*** Records supplied Section Begins ***

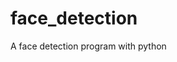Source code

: # face_detection

<!--
#groups
Computer Vision

#languages
Python

#frames and libs
OpenCV

-->

A face detection program with python
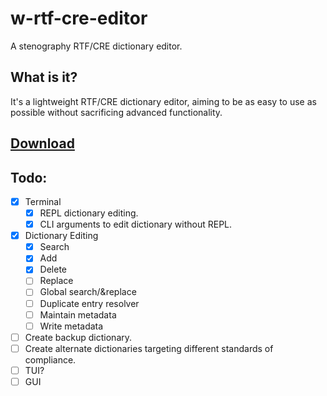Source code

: # w-rtf-cre-editor
A stenography RTF/CRE dictionary editor. 
## What is it?
It's a lightweight RTF/CRE dictionary editor, aiming to be as easy to use as possible without sacrificing advanced functionality.
## [Download](build/)
## Todo:
* [x] Terminal
  * [x] REPL dictionary editing.
  * [X] CLI arguments to edit dictionary without REPL.
* [x] Dictionary Editing
  * [x] Search
  * [x] Add
  * [x] Delete
  * [ ] Replace
  * [ ] Global search/&replace
  * [ ] Duplicate entry resolver
  * [ ] Maintain metadata
  * [ ] Write metadata
* [ ] Create backup dictionary.
* [ ] Create alternate dictionaries targeting different standards of compliance.
* [ ] TUI?
* [ ] GUI
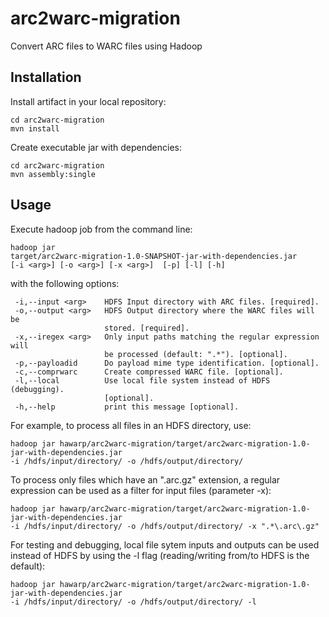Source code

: arc2warc-migration
==================

Convert ARC files to WARC files using Hadoop

Installation
------------

Install artifact in your local repository:

    cd arc2warc-migration
    mvn install

Create executable jar with dependencies:

    cd arc2warc-migration
    mvn assembly:single

Usage
-----

Execute hadoop job from the command line:

    hadoop jar
    target/arc2warc-migration-1.0-SNAPSHOT-jar-with-dependencies.jar
    [-i <arg>] [-o <arg>] [-x <arg>]  [-p] [-l] [-h] 

with the following options:

     -i,--input <arg>    HDFS Input directory with ARC files. [required].
     -o,--output <arg>   HDFS Output directory where the WARC files will be
                         stored. [required].
     -x,--iregex <arg>   Only input paths matching the regular expression will
                         be processed (default: ".*"). [optional].
     -p,--payloadid      Do payload mime type identification. [optional].
     -c,--comprwarc      Create compressed WARC file. [optional].
     -l,--local          Use local file system instead of HDFS (debugging).
                         [optional].
     -h,--help           print this message [optional].

For example, to process all files in an HDFS directory, use:

    hadoop jar hawarp/arc2warc-migration/target/arc2warc-migration-1.0-jar-with-dependencies.jar 
    -i /hdfs/input/directory/ -o /hdfs/output/directory/

To process only files which have an ".arc.gz" extension, a regular expression
can be used as a filter for input files (parameter -x):

    hadoop jar hawarp/arc2warc-migration/target/arc2warc-migration-1.0-jar-with-dependencies.jar 
    -i /hdfs/input/directory/ -o /hdfs/output/directory/ -x ".*\.arc\.gz"

For testing and debugging, local file sytem inputs and outputs can be used
instead of HDFS by using the -l flag (reading/writing from/to HDFS is the default):

    hadoop jar hawarp/arc2warc-migration/target/arc2warc-migration-1.0-jar-with-dependencies.jar 
    -i /hdfs/input/directory/ -o /hdfs/output/directory/ -l

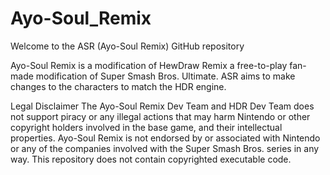 # Ayo-Soul_Remix
Welcome to the ASR (Ayo-Soul Remix) GitHub repository

Ayo-Soul Remix is a modification of HewDraw Remix a free-to-play fan-made modification of Super Smash Bros. Ultimate. ASR aims to make changes to the characters to match the HDR engine.

Legal Disclaimer
The Ayo-Soul Remix Dev Team and HDR Dev Team does not support piracy or any illegal actions that may harm Nintendo or other copyright holders involved in the base game, and their intellectual properties. Ayo-Soul Remix is not endorsed by or associated with Nintendo or any of the companies involved with the Super Smash Bros. series in any way. This repository does not contain copyrighted executable code.
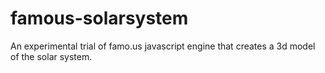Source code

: famous-solarsystem
==================

An experimental trial of famo.us javascript engine that creates a 3d model of the solar system.
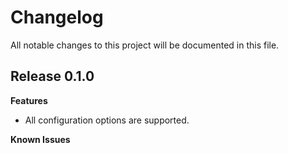 # Changelog

All notable changes to this project will be documented in this file.

## Release 0.1.0

**Features**

* All configuration options are supported.

**Known Issues**
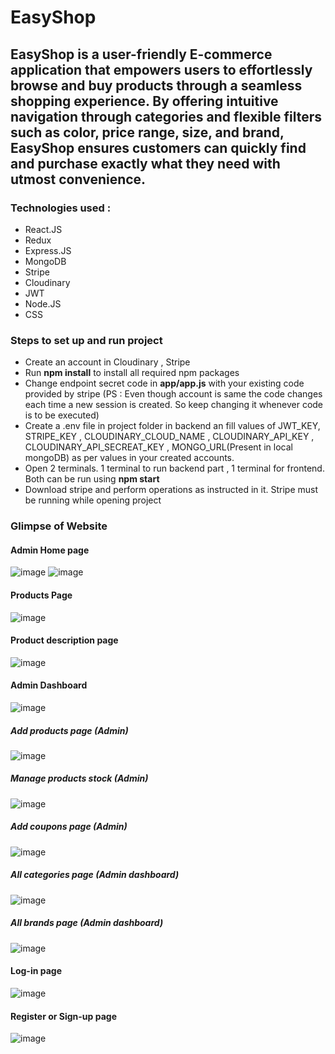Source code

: # EasyShop

## EasyShop is a user-friendly E-commerce application that empowers users to effortlessly browse and buy products through a seamless shopping experience. By offering intuitive navigation through categories and flexible filters such as color, price range, size, and brand, EasyShop ensures customers can quickly find and purchase exactly what they need with utmost convenience.

### Technologies used : 
<ul>
  <li>React.JS</li>
  <li>Redux</li>
  <li>Express.JS</li>
  <li>MongoDB</li>
  <li>Stripe</li>
  <li>Cloudinary</li>
  <li>JWT</li>
  <li>Node.JS</li>
  <li>CSS</li>
</ul>

### Steps to set up and run project
<ul>
  <li>Create an account in Cloudinary , Stripe</li>
  <li>Run <strong>npm install</strong> to install all required npm packages</li>
  <li>Change endpoint secret code in <strong>app/app.js</strong> with your existing code provided by stripe (PS : Even though account is same the code changes each time a new session is created. So keep changing it whenever code is to be executed)</li>
  <li>Create a .env file in project folder in backend an fill values of JWT_KEY, STRIPE_KEY , CLOUDINARY_CLOUD_NAME , CLOUDINARY_API_KEY , CLOUDINARY_API_SECREAT_KEY , MONGO_URL(Present in local mongoDB) as per values in your created accounts. </li>
  <li>Open 2 terminals. 1 terminal to run backend part , 1 terminal for frontend. Both can be run using <strong>npm start</strong></li>
  <li>Download stripe and perform operations as instructed in it. Stripe must be running while opening project</li>
</ul>

### Glimpse of Website

#### Admin Home page 
![image](https://github.com/VVSD-Charan/EasyShop/assets/105978561/d14c0316-a7d5-4fd0-a650-6e789e47a871)
![image](https://github.com/VVSD-Charan/EasyShop/assets/105978561/49e1f5a8-f06f-4e71-9656-f8f17e852866)

#### Products Page
![image](https://github.com/VVSD-Charan/EasyShop/assets/105978561/3521d354-a6b7-4cc9-85b1-0900b98f3098)

#### Product description page
![image](https://github.com/VVSD-Charan/EasyShop/assets/105978561/6ad409ef-617f-496b-97d4-28cac8de0943)

#### Admin Dashboard

![image](https://github.com/VVSD-Charan/EasyShop/assets/105978561/34b677ea-1549-44bf-a40e-93617e6de05c)

##### Add products page (Admin)

![image](https://github.com/VVSD-Charan/EasyShop/assets/105978561/b5f02e68-6774-4209-b8a6-e20404aa8762)

##### Manage products stock (Admin)

![image](https://github.com/VVSD-Charan/EasyShop/assets/105978561/c2d9298e-849e-42aa-b2a7-f357158b75d9)

##### Add coupons page (Admin)

![image](https://github.com/VVSD-Charan/EasyShop/assets/105978561/86fdf8e9-8a13-4f80-a2c9-0e0577398b9e)

##### All categories page (Admin dashboard)

![image](https://github.com/VVSD-Charan/EasyShop/assets/105978561/fee7f8c3-3d2d-4584-a665-88078d2c1a61)

##### All brands page (Admin dashboard)

![image](https://github.com/VVSD-Charan/EasyShop/assets/105978561/13e38e39-bf3c-4c49-b84b-c0089e3ce9a8)



#### Log-in page
![image](https://github.com/VVSD-Charan/EasyShop/assets/105978561/70008d51-31af-4b16-9275-e3d6f4a01b1d)

#### Register or Sign-up page
![image](https://github.com/VVSD-Charan/EasyShop/assets/105978561/babc78cb-276f-407d-88ff-95f58a6d8e12)




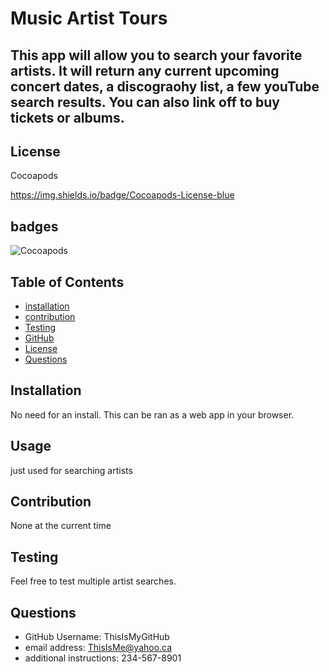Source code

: # Music Artist Tours

## This app will allow you to search your favorite artists. It will return any current upcoming concert dates, a discograohy list, a few youTube search results. You can also link off to buy tickets or albums.


  ## License
  Cocoapods
  
https://img.shields.io/badge/Cocoapods-License-blue
    

## badges
![Cocoapods](https://img.shields.io/badge/Cocoapods-License-blue)
    


## Table of Contents

- [installation](#installation)
- [contribution](#contribution)
- [Testing](#testing)
- [GitHub](#github)
- [License](#license)
- [Questions](#questions)

## Installation 
  No need for an install. This can be ran as a web app in your browser. 

## Usage
  just used for searching artists

## Contribution  
  None at the current time

## Testing
  Feel free to test multiple artist searches.

## Questions
  - GitHub Username: ThisIsMyGitHub
  - email address: ThisIsMe@yahoo.ca
  - additional instructions:
  234-567-8901
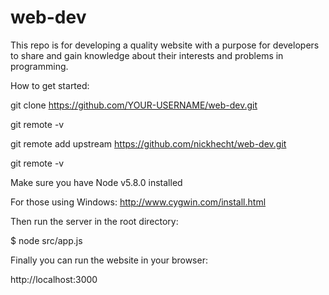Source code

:# web-dev

This repo is for developing a quality website with a purpose for developers to share and gain knowledge about their interests and problems in programming.


How to get started:

git clone https://github.com/YOUR-USERNAME/web-dev.git

git remote -v

git remote add upstream https://github.com/nickhecht/web-dev.git 

git remote -v

Make sure you have Node v5.8.0 installed

For those using Windows: http://www.cygwin.com/install.html

Then run the server in the root directory:

$ node src/app.js

Finally you can run the website in your browser:

http://localhost:3000
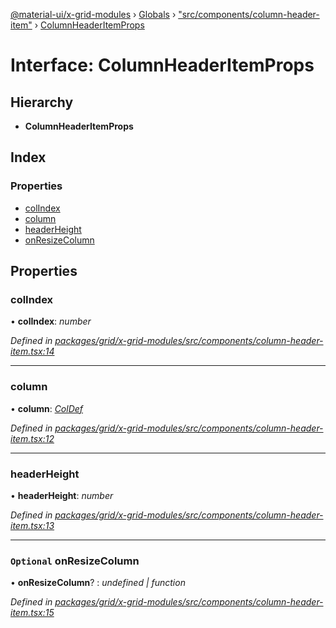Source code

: [@material-ui/x-grid-modules](../README.md) › [Globals](../globals.md) › ["src/components/column-header-item"](../modules/_src_components_column_header_item_.md) › [ColumnHeaderItemProps](_src_components_column_header_item_.columnheaderitemprops.md)

# Interface: ColumnHeaderItemProps

## Hierarchy

* **ColumnHeaderItemProps**

## Index

### Properties

* [colIndex](_src_components_column_header_item_.columnheaderitemprops.md#colindex)
* [column](_src_components_column_header_item_.columnheaderitemprops.md#column)
* [headerHeight](_src_components_column_header_item_.columnheaderitemprops.md#headerheight)
* [onResizeColumn](_src_components_column_header_item_.columnheaderitemprops.md#optional-onresizecolumn)

## Properties

###  colIndex

• **colIndex**: *number*

*Defined in [packages/grid/x-grid-modules/src/components/column-header-item.tsx:14](https://github.com/mui-org/material-ui-x/blob/a679779/packages/grid/x-grid-modules/src/components/column-header-item.tsx#L14)*

___

###  column

• **column**: *[ColDef](_src_models_coldef_coldef_.coldef.md)*

*Defined in [packages/grid/x-grid-modules/src/components/column-header-item.tsx:12](https://github.com/mui-org/material-ui-x/blob/a679779/packages/grid/x-grid-modules/src/components/column-header-item.tsx#L12)*

___

###  headerHeight

• **headerHeight**: *number*

*Defined in [packages/grid/x-grid-modules/src/components/column-header-item.tsx:13](https://github.com/mui-org/material-ui-x/blob/a679779/packages/grid/x-grid-modules/src/components/column-header-item.tsx#L13)*

___

### `Optional` onResizeColumn

• **onResizeColumn**? : *undefined | function*

*Defined in [packages/grid/x-grid-modules/src/components/column-header-item.tsx:15](https://github.com/mui-org/material-ui-x/blob/a679779/packages/grid/x-grid-modules/src/components/column-header-item.tsx#L15)*
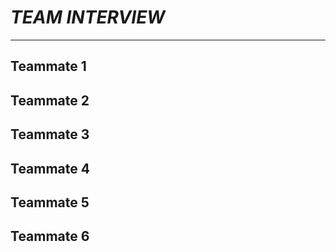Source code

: # *TEAM INTERVIEW*
---
Teammate 1  
---
Teammate 2  
---
Teammate 3
---
Teammate 4
---
Teammate 5
---
Teammate 6
---
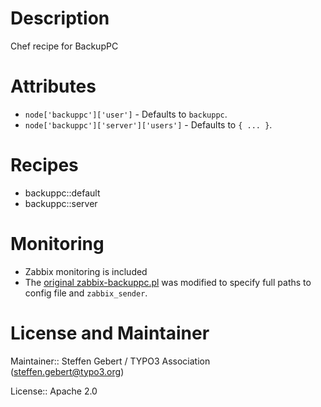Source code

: # Description

Chef recipe for BackupPC

# Attributes

* `node['backuppc']['user']` -  Defaults to `backuppc`.
* `node['backuppc']['server']['users']` -  Defaults to `{ ... }`.

# Recipes

* backuppc::default
* backuppc::server

# Monitoring

* Zabbix monitoring is included
* The [original zabbix-backuppc.pl](https://github.com/szimszon/backuppc_monitor_zabbix/blob/4edf191532b4eb79df7a55f01278c38f769fbf61/zabbix-backuppc.pl) was modified to specify full paths to config file and `zabbix_sender`.

# License and Maintainer

Maintainer:: Steffen Gebert / TYPO3 Association (<steffen.gebert@typo3.org>)

License:: Apache 2.0

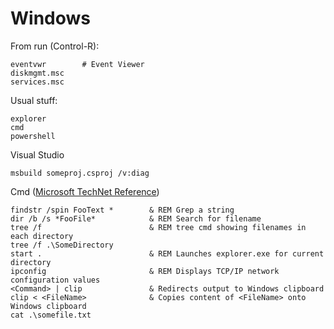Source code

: Windows
=======

From run (Control-R):

    eventvwr        # Event Viewer
    diskmgmt.msc
    services.msc
    
Usual stuff:

    explorer
    cmd
    powershell

Visual Studio

    msbuild someproj.csproj /v:diag
    
Cmd ([Microsoft TechNet Reference](https://technet.microsoft.com/en-us/library/cc754340.aspx))

    findstr /spin FooText *        & REM Grep a string
    dir /b /s *FooFile*            & REM Search for filename
    tree /f                        & REM tree cmd showing filenames in each directory
    tree /f .\SomeDirectory
    start .                        & REM Launches explorer.exe for current directory
    ipconfig                       & REM Displays TCP/IP network configuration values
    <Command> | clip               & Redirects output to Windows clipboard
    clip < <FileName>              & Copies content of <FileName> onto Windows clipboard
    cat .\somefile.txt

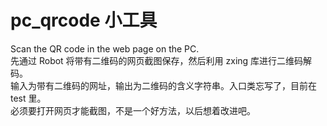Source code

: # pc_qrcode 小工具
Scan the QR code in the web page on the PC.<br>
先通过 Robot 将带有二维码的网页截图保存，然后利用 zxing 库进行二维码解码。<br>
输入为带有二维码的网址，输出为二维码的含义字符串。入口类忘写了，目前在 test 里。<br>
必须要打开网页才能截图，不是一个好方法，以后想着改进吧。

*** Records supplied Section Ends ***

* Required action *
Filter the data above down to lines with the word "free", and copy them.

* Result of the exercise *
Ayo-Soul Remix is a modification of HewDraw Remix a free-to-play fan-made modification of Super Smash Bros. Ultimate. ASR aims to make changes to the characters to match the HDR engine.
  Feel free to test multiple artist searches.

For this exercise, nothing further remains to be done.